» **EXERCISE DIRECTIONS**: Using the records provided below, locate and copy each line that contains the word "item".

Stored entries

• • • • •

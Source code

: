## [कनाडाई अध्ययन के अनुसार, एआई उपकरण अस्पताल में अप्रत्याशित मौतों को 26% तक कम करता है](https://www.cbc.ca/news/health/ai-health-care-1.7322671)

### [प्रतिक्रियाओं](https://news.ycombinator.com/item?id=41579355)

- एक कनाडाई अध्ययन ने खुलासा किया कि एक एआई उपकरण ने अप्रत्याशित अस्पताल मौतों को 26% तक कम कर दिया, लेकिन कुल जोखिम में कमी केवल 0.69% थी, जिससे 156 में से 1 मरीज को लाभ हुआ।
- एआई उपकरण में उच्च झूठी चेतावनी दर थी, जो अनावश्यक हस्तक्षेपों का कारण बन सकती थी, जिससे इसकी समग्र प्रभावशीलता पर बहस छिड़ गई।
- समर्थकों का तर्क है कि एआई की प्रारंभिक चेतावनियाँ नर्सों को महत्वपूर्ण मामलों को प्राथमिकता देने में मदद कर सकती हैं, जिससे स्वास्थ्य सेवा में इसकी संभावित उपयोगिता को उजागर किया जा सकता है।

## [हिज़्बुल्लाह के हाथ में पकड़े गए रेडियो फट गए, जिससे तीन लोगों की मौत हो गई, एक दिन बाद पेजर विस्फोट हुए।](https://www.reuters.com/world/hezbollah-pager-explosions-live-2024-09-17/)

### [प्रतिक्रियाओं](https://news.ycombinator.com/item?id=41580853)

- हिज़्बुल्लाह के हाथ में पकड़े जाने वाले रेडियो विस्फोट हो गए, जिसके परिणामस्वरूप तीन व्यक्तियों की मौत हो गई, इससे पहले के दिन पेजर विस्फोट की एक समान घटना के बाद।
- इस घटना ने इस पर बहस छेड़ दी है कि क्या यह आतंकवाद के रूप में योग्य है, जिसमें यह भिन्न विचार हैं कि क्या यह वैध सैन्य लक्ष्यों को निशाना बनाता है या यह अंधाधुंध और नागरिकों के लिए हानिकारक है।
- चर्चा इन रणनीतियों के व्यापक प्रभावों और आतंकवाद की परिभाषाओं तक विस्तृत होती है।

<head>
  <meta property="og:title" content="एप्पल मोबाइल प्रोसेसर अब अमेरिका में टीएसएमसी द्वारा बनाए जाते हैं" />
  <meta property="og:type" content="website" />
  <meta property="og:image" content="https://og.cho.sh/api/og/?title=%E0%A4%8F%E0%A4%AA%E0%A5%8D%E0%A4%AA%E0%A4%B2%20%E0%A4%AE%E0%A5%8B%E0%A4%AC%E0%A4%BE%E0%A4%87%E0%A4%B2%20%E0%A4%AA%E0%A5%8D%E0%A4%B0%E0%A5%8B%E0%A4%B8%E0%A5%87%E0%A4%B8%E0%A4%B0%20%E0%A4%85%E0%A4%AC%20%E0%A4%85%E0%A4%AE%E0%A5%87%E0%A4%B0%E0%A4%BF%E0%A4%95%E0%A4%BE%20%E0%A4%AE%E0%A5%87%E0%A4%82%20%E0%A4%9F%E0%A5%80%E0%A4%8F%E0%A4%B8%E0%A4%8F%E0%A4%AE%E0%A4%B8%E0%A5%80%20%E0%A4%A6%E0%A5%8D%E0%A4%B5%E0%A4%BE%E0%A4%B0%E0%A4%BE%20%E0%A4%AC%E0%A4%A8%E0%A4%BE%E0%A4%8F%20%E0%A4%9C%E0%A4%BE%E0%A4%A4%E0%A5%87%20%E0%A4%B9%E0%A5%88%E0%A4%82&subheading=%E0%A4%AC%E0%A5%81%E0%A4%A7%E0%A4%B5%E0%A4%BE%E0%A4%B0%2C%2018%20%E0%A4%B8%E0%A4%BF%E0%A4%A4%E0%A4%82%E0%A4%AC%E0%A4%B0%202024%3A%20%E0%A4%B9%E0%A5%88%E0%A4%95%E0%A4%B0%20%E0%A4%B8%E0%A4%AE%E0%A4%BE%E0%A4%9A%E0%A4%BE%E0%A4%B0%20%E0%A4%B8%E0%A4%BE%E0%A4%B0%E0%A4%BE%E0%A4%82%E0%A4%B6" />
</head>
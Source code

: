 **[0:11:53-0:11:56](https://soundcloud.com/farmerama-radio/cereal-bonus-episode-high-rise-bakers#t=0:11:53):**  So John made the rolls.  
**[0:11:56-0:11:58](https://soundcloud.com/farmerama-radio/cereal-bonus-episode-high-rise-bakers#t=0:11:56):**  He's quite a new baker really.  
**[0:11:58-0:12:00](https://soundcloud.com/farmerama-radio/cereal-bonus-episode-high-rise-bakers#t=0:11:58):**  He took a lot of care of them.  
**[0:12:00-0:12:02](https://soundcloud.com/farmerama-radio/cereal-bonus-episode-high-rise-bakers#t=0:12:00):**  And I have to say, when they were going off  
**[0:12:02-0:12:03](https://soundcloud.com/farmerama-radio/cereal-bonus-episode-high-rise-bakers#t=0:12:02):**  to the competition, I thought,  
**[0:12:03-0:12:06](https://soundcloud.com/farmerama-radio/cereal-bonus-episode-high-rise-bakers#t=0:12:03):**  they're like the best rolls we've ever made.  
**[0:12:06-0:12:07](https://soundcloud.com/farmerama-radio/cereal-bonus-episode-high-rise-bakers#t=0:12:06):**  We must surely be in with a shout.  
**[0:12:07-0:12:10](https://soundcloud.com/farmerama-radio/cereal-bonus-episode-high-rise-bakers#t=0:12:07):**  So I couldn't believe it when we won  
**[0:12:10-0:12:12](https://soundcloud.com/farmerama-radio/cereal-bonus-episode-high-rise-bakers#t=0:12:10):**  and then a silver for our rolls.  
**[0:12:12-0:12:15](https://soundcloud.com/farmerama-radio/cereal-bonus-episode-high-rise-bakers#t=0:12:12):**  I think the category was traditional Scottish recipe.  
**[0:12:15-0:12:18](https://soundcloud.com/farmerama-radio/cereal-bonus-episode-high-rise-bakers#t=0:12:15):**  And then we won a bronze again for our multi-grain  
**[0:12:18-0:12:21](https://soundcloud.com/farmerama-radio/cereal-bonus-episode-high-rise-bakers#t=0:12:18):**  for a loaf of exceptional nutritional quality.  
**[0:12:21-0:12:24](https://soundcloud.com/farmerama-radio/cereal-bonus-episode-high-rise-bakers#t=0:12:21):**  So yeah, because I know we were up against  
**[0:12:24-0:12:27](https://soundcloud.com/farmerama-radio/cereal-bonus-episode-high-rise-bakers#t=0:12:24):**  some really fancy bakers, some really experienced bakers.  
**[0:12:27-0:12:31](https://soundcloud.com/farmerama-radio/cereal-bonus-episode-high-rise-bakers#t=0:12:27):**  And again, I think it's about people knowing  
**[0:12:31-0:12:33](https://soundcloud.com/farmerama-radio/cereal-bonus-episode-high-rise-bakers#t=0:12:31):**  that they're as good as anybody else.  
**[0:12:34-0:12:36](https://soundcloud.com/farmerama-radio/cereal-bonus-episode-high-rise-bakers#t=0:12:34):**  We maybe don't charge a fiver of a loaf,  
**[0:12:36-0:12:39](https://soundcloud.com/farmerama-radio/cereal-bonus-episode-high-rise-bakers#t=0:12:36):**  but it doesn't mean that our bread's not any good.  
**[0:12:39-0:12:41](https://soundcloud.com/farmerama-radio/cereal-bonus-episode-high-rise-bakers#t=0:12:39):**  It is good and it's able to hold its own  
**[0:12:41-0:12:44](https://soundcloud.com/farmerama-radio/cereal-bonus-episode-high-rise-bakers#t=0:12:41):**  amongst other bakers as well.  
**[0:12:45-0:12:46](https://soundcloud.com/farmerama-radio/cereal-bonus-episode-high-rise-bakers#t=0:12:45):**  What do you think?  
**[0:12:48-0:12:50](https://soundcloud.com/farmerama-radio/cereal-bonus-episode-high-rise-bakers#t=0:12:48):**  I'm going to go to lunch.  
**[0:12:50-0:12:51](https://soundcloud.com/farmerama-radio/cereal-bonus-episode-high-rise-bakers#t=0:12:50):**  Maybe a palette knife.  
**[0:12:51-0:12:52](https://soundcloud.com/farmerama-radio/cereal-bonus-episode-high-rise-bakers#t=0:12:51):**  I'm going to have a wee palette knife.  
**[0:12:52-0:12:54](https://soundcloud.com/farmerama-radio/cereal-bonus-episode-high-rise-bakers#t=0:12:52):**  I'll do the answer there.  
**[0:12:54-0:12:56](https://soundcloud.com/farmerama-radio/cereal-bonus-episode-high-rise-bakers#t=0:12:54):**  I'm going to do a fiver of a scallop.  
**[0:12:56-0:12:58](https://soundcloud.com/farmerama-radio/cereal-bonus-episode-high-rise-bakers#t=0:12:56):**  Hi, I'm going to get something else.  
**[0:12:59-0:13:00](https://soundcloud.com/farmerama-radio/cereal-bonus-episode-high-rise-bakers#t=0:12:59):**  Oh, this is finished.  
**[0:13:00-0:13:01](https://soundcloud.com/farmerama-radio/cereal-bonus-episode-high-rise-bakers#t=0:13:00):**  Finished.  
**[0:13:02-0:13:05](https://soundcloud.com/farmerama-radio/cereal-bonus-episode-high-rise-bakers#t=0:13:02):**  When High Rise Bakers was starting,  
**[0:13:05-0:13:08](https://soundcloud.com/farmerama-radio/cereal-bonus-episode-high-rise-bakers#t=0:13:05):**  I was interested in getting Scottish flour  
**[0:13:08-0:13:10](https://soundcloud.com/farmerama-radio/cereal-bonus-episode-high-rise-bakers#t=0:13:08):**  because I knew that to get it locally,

• • • • •

» **ANSWER SECTION**:
### [प्रतिक्रियाओं](https://news.ycombinator.com/item?id=41579355)
### [प्रतिक्रियाओं](https://news.ycombinator.com/item?id=41580853)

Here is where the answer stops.